The New Syntax "= Default" in C++11

The new syntax = default in C++11

A defaulted default constructor is specifically defined as being the same as a user-defined default constructor with no initialization list and an empty compound statement.

§12.1/6 [class.ctor] A default constructor that is defaulted and not defined as deleted is implicitly defined when it is odr-used to create an object of its class type or when it is explicitly defaulted after its first declaration. The implicitly-defined default constructor performs the set of initializations of the class that would be performed by a user-written default constructor for that class with no ctor-initializer (12.6.2) and an empty compound-statement. [...]

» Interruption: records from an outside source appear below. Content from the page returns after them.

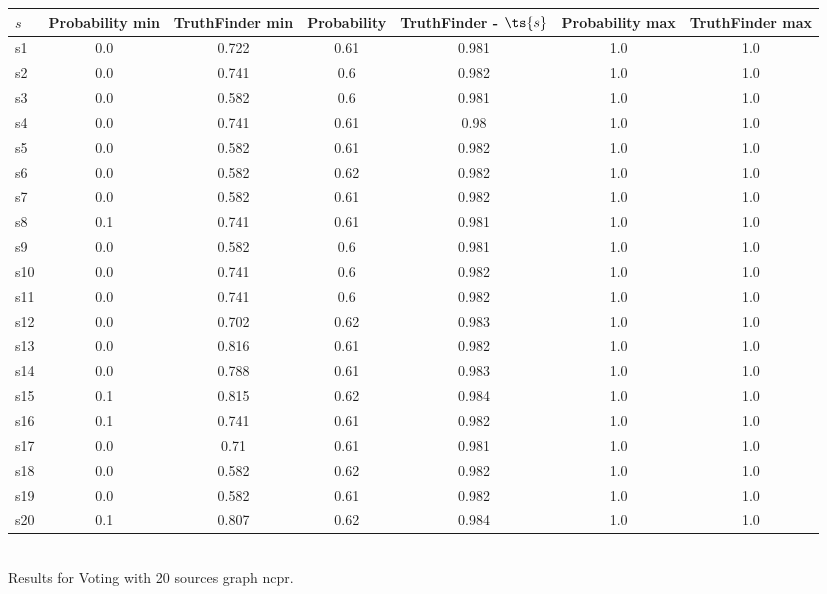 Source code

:\documentclass{article}
\begin{document}
\noindent\begin{tabular}{|l|c|c|c|c|c|c|}
\hline
$s$& Probability min & TruthFinder min & Probability & TruthFinder - $\ts{s}$ & Probability max & TruthFinder max\\
\hline
s1 &0.0 & 0.722 & 0.61 & 0.981 & 1.0 & 1.0\\
\hline
s2 &0.0 & 0.741 & 0.6 & 0.982 & 1.0 & 1.0\\
\hline
s3 &0.0 & 0.582 & 0.6 & 0.981 & 1.0 & 1.0\\
\hline
s4 &0.0 & 0.741 & 0.61 & 0.98 & 1.0 & 1.0\\
\hline
s5 &0.0 & 0.582 & 0.61 & 0.982 & 1.0 & 1.0\\
\hline
s6 &0.0 & 0.582 & 0.62 & 0.982 & 1.0 & 1.0\\
\hline
s7 &0.0 & 0.582 & 0.61 & 0.982 & 1.0 & 1.0\\
\hline
s8 &0.1 & 0.741 & 0.61 & 0.981 & 1.0 & 1.0\\
\hline
s9 &0.0 & 0.582 & 0.6 & 0.981 & 1.0 & 1.0\\
\hline
s10 &0.0 & 0.741 & 0.6 & 0.982 & 1.0 & 1.0\\
\hline
s11 &0.0 & 0.741 & 0.6 & 0.982 & 1.0 & 1.0\\
\hline
s12 &0.0 & 0.702 & 0.62 & 0.983 & 1.0 & 1.0\\
\hline
s13 &0.0 & 0.816 & 0.61 & 0.982 & 1.0 & 1.0\\
\hline
s14 &0.0 & 0.788 & 0.61 & 0.983 & 1.0 & 1.0\\
\hline
s15 &0.1 & 0.815 & 0.62 & 0.984 & 1.0 & 1.0\\
\hline
s16 &0.1 & 0.741 & 0.61 & 0.982 & 1.0 & 1.0\\
\hline
s17 &0.0 & 0.71 & 0.61 & 0.981 & 1.0 & 1.0\\
\hline
s18 &0.0 & 0.582 & 0.62 & 0.982 & 1.0 & 1.0\\
\hline
s19 &0.0 & 0.582 & 0.61 & 0.982 & 1.0 & 1.0\\
\hline
s20 &0.1 & 0.807 & 0.62 & 0.984 & 1.0 & 1.0\\
\hline
\end{tabular}\\

\noindent Results for Voting with 20 sources graph ncpr.
\end{document}
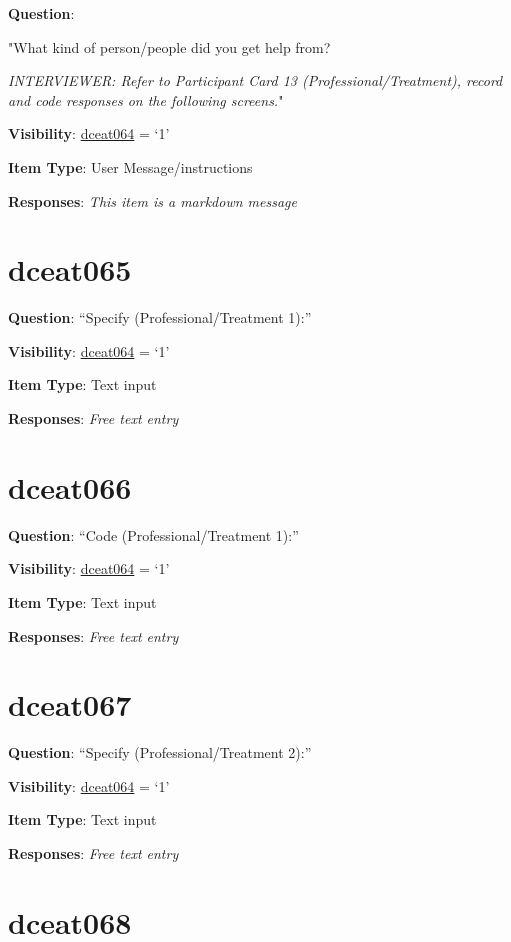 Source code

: \documentclass[]{book}
\begin{document}
\textbf{Question}:

"What kind of person/people did you get help from?

\emph{INTERVIEWER: Refer to Participant Card 13 (Professional/Treatment), record and code responses on the following screens.}"

\textbf{Visibility}: \protect\hyperlink{dceat064}{dceat064} = `1'

\textbf{Item Type}: User Message/instructions

\textbf{Responses}: \emph{This item is a markdown message}

\hypertarget{dceat065}{%
\section{dceat065}\label{dceat065}}

\textbf{Question}: ``Specify (Professional/Treatment 1):''

\textbf{Visibility}: \protect\hyperlink{dceat064}{dceat064} = `1'

\textbf{Item Type}: Text input

\textbf{Responses}: \emph{Free text entry}

\hypertarget{dceat066}{%
\section{dceat066}\label{dceat066}}

\textbf{Question}: ``Code (Professional/Treatment 1):''

\textbf{Visibility}: \protect\hyperlink{dceat064}{dceat064} = `1'

\textbf{Item Type}: Text input

\textbf{Responses}: \emph{Free text entry}

\hypertarget{dceat067}{%
\section{dceat067}\label{dceat067}}

\textbf{Question}: ``Specify (Professional/Treatment 2):''

\textbf{Visibility}: \protect\hyperlink{dceat064}{dceat064} = `1'

\textbf{Item Type}: Text input

\textbf{Responses}: \emph{Free text entry}

\hypertarget{dceat068}{%
\section{dceat068}\label{dceat068}}
\end{document}
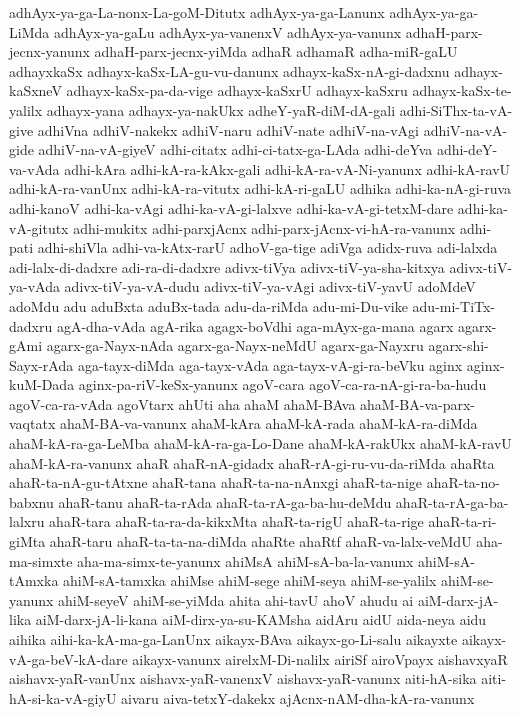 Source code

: {adhAyx-ya-ga-La-nonx-La-goM-Ditutx
adhAyx-ya-ga-Lanunx
adhAyx-ya-ga-LiMda
adhAyx-ya-gaLu
adhAyx-ya-vanenxV
adhAyx-ya-vanunx
adhaH-parx-jecnx-yanunx
adhaH-parx-jecnx-yiMda
adhaR
adhamaR
adha-miR-gaLU
adhayxkaSx
adhayx-kaSx-LA-gu-vu-danunx
adhayx-kaSx-nA-gi-dadxnu
adhayx-kaSxneV
adhayx-kaSx-pa-da-vige
adhayx-kaSxrU
adhayx-kaSxru
adhayx-kaSx-te-yalilx
adhayx-yana
adhayx-ya-nakUkx
adheY-yaR-diM-dA-gali
adhi-SiThx-ta-vA-give
adhiVna
adhiV-nakekx
adhiV-naru
adhiV-nate
adhiV-na-vAgi
adhiV-na-vA-gide
adhiV-na-vA-giyeV
adhi-citatx
adhi-ci-tatx-ga-LAda
adhi-deYva
adhi-deY-va-vAda
adhi-kAra
adhi-kA-ra-kAkx-gali
adhi-kA-ra-vA-Ni-yanunx
adhi-kA-ravU
adhi-kA-ra-vanUnx
adhi-kA-ra-vitutx
adhi-kA-ri-gaLU
adhika
adhi-ka-nA-gi-ruva
adhi-kanoV
adhi-ka-vAgi
adhi-ka-vA-gi-lalxve
adhi-ka-vA-gi-tetxM-dare
adhi-ka-vA-gitutx
adhi-mukitx
adhi-parxjAcnx
adhi-parx-jAcnx-vi-hA-ra-vanunx
adhi-pati
adhi-shiVla
adhi-va-kAtx-rarU
adhoV-ga-tige
adiVga
adidx-ruva
adi-lalxda
adi-lalx-di-dadxre
adi-ra-di-dadxre
adivx-tiVya
adivx-tiV-ya-sha-kitxya
adivx-tiV-ya-vAda
adivx-tiV-ya-vA-dudu
adivx-tiV-ya-vAgi
adivx-tiV-yavU
adoMdeV
adoMdu
adu
aduBxta
aduBx-tada
adu-da-riMda
adu-mi-Du-vike
adu-mi-TiTx-dadxru
agA-dha-vAda
agA-rika
agagx-boVdhi
aga-mAyx-ga-mana
agarx
agarx-gAmi
agarx-ga-Nayx-nAda
agarx-ga-Nayx-neMdU
agarx-ga-Nayxru
agarx-shi-Sayx-rAda
aga-tayx-diMda
aga-tayx-vAda
aga-tayx-vA-gi-ra-beVku
aginx
aginx-kuM-Dada
aginx-pa-riV-keSx-yanunx
agoV-cara
agoV-ca-ra-nA-gi-ra-ba-hudu
agoV-ca-ra-vAda
agoVtarx
ahUti
aha
ahaM
ahaM-BAva
ahaM-BA-va-parx-vaqtatx
ahaM-BA-va-vanunx
ahaM-kAra
ahaM-kA-rada
ahaM-kA-ra-diMda
ahaM-kA-ra-ga-LeMba
ahaM-kA-ra-ga-Lo-Dane
ahaM-kA-rakUkx
ahaM-kA-ravU
ahaM-kA-ra-vanunx
ahaR
ahaR-nA-gidadx
ahaR-rA-gi-ru-vu-da-riMda
ahaRta
ahaR-ta-nA-gu-tAtxne
ahaR-tana
ahaR-ta-na-nAnxgi
ahaR-ta-nige
ahaR-ta-no-babxnu
ahaR-tanu
ahaR-ta-rAda
ahaR-ta-rA-ga-ba-hu-deMdu
ahaR-ta-rA-ga-ba-lalxru
ahaR-tara
ahaR-ta-ra-da-kikxMta
ahaR-ta-rigU
ahaR-ta-rige
ahaR-ta-ri-giMta
ahaR-taru
ahaR-ta-ta-na-diMda
ahaRte
ahaRtf
ahaR-va-lalx-veMdU
aha-ma-simxte
aha-ma-simx-te-yanunx
ahiMsA
ahiM-sA-ba-la-vanunx
ahiM-sA-tAmxka
ahiM-sA-tamxka
ahiMse
ahiM-sege
ahiM-seya
ahiM-se-yalilx
ahiM-se-yanunx
ahiM-seyeV
ahiM-se-yiMda
ahita
ahi-tavU
ahoV
ahudu
ai
aiM-darx-jA-lika
aiM-darx-jA-li-kana
aiM-dirx-ya-su-KAMsha
aidAru
aidU
aida-neya
aidu
aihika
aihi-ka-kA-ma-ga-LanUnx
aikayx-BAva
aikayx-go-Li-salu
aikayxte
aikayx-vA-ga-beV-kA-dare
aikayx-vanunx
airelxM-Di-nalilx
airiSf
airoVpayx
aishavxyaR
aishavx-yaR-vanUnx
aishavx-yaR-vanenxV
aishavx-yaR-vanunx
aiti-hA-sika
aiti-hA-si-ka-vA-giyU
aivaru
aiva-tetxY-dakekx
ajAcnx-nAM-dha-kA-ra-vanunx
}
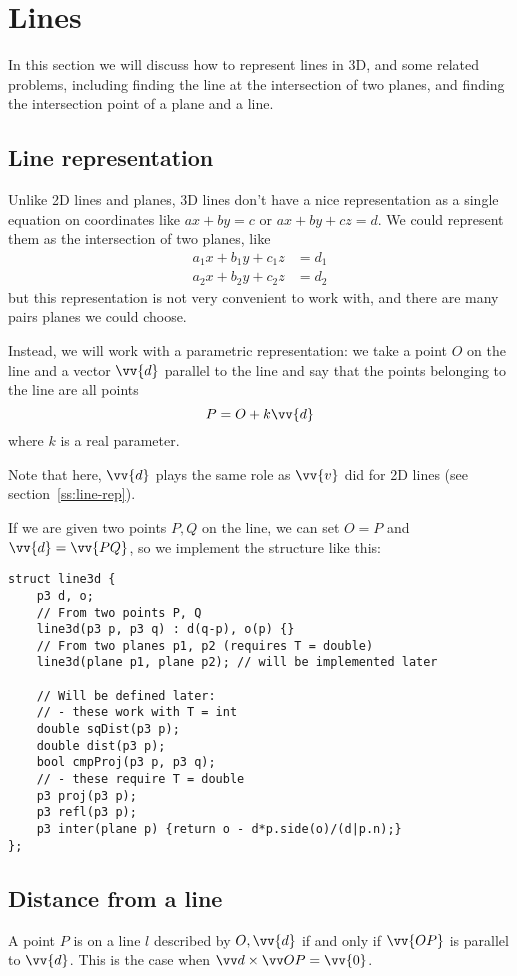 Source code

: \section{Lines}
In this section we will discuss how to represent lines in 3D, and some related problems, including finding the line at the intersection of two planes, and finding the intersection point of a plane and a line.

\subsection{Line representation}
Unlike 2D lines and planes, 3D lines don't have a nice representation as a single equation on coordinates like $ax+by=c$ or $ax+by+cz=d$. We could represent them as the intersection of two planes, like
\begin{align*}
a_1x+b_1y+c_1z &= d_1 \\
a_2x+b_2y+c_2z &= d_2
\end{align*}
but this representation is not very convenient to work with, and there are many pairs planes we could choose.


Instead, we will work with a parametric representation: we take a point $O$ on the line and a vector $\vv{d}$ parallel to the line and say that the points belonging to the line are all points
\[P = O + k \vv{d}\]
where $k$ is a real parameter.


Note that here, $\vv{d}$ plays the same role as $\vv{v}$ did for 2D lines (see section~\ref{ss:line-rep}).

If we are given two points $P,Q$ on the line, we can set $O=P$ and $\vv{d}=\vv{PQ}$, so we implement the structure like this:
\begin{lstlisting}
struct line3d {
    p3 d, o;
    // From two points P, Q
    line3d(p3 p, p3 q) : d(q-p), o(p) {}
    // From two planes p1, p2 (requires T = double)
    line3d(plane p1, plane p2); // will be implemented later
    
    // Will be defined later:
    // - these work with T = int
    double sqDist(p3 p);
    double dist(p3 p);
    bool cmpProj(p3 p, p3 q);
    // - these require T = double
    p3 proj(p3 p);
    p3 refl(p3 p);
    p3 inter(plane p) {return o - d*p.side(o)/(d|p.n);}
};
\end{lstlisting}

\subsection{Distance from a line}
A point $P$ is on a line $l$ described by $O,\vv{d}$ if and only if $\vv{OP}$ is parallel to $\vv{d}$. This is the case when $\crossv{d}{OP} = \vv{0}$.

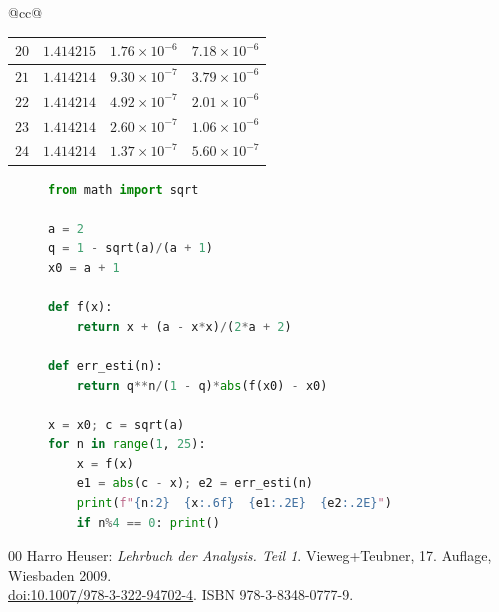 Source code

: \documentclass[
  a4paper, 11pt, fleqn, twoside,
  abstract=true
]{scrartcl}
\theoremstyle{plain}
\theoremstyle{definition}
\begin{document}
\begin{table}
\begin{center}
\begin{tabular}{@{}cc@{}}
\begin{tabular}{rccc}
$20$ & $1.414215$ & $1.76\times 10^{-6}$ & $7.18\times 10^{-6}$\\
\midrule
$21$ & $1.414214$ & $9.30\times 10^{-7}$ & $3.79\times 10^{-6}$\\
$22$ & $1.414214$ & $4.92\times 10^{-7}$ & $2.01\times 10^{-6}$\\
$23$ & $1.414214$ & $2.60\times 10^{-7}$ & $1.06\times 10^{-6}$\\
$24$ & $1.414214$ & $1.37\times 10^{-7}$ & $5.60\times 10^{-7}$\\
\bottomrule
\end{tabular}
\end{tabular}
\end{center}
\end{table}

\begin{figure}
\begin{lstlisting}[language=Python,
caption={Berechnungsverfahren}, label={lst:Berechnung}]
from math import sqrt

a = 2
q = 1 - sqrt(a)/(a + 1)
x0 = a + 1

def f(x):
    return x + (a - x*x)/(2*a + 2)

def err_esti(n):
    return q**n/(1 - q)*abs(f(x0) - x0)

x = x0; c = sqrt(a)
for n in range(1, 25):
    x = f(x)
    e1 = abs(c - x); e2 = err_esti(n)
    print(f"{n:2}  {x:.6f}  {e1:.2E}  {e2:.2E}")
    if n%4 == 0: print()
\end{lstlisting}
\end{figure}


\begin{thebibliography}{00}
 Harro Heuser: \emph{Lehrbuch der Analysis. Teil 1}.
  Vieweg+Teubner, 17. Auflage, Wiesbaden 2009.\\
  \href{https://doi.org/10.1007/978-3-322-94702-4}{doi:10.1007/978-3-322-94702-4}.
  ISBN 978-3-8348-0777-9.
\end{thebibliography}
\end{document}
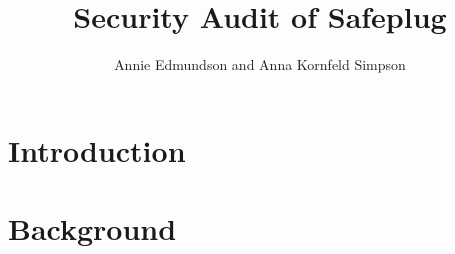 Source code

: \documentclass[12pt, letterpaper]{article}
\title{Security Audit of Safeplug}
\author{Annie Edmundson and Anna Kornfeld Simpson}
\begin{document}
\maketitle

\section{Introduction}

\section{Background}


\end{document}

However, while both constructors will behave the same, providing an empty implementation does affect some properties of the class. Giving a user-defined constructor, even though it does nothing, makes the type not an aggregate and also not trivial. If you want your class to be an aggregate or a trivial type (or by transitivity, a POD type), then you need to use = default.

§8.5.1/1 [dcl.init.aggr] An aggregate is an array or a class with no user-provided constructors, [and...]

§12.1/5 [class.ctor] A default constructor is trivial if it is not user-provided and [...]

§9/6 [class] A trivial class is a class that has a trivial default constructor and [...]

To demonstrate:

#include <type_traits>

struct X {
    X() = default;
};

struct Y {
    Y() { };
};

int main() {
    static_assert(std::is_trivial<X>::value, "X should be trivial");
    static_assert(std::is_pod<X>::value, "X should be POD");
    
    static_assert(!std::is_trivial<Y>::value, "Y should not be trivial");
    static_assert(!std::is_pod<Y>::value, "Y should not be POD");
}

Additionally, explicitly defaulting a constructor will make it constexpr if the implicit constructor would have been and will also give it the same exception specification that the implicit constructor would have had. In the case you've given, the implicit constructor would not have been constexpr (because it would leave a data member uninitialized) and it would also have an empty exception specification, so there is no difference. But yes, in the general case you could manually specify constexpr and the exception specification to match the implicit constructor.

Using = default does bring some uniformity, because it can also be used with copy/move constructors and destructors. An empty copy constructor, for example, will not do the same as a defaulted copy constructor (which will perform member-wise copy of its members). Using the = default (or = delete) syntax uniformly for each of these special member functions makes your code easier to read by explicitly stating your intent.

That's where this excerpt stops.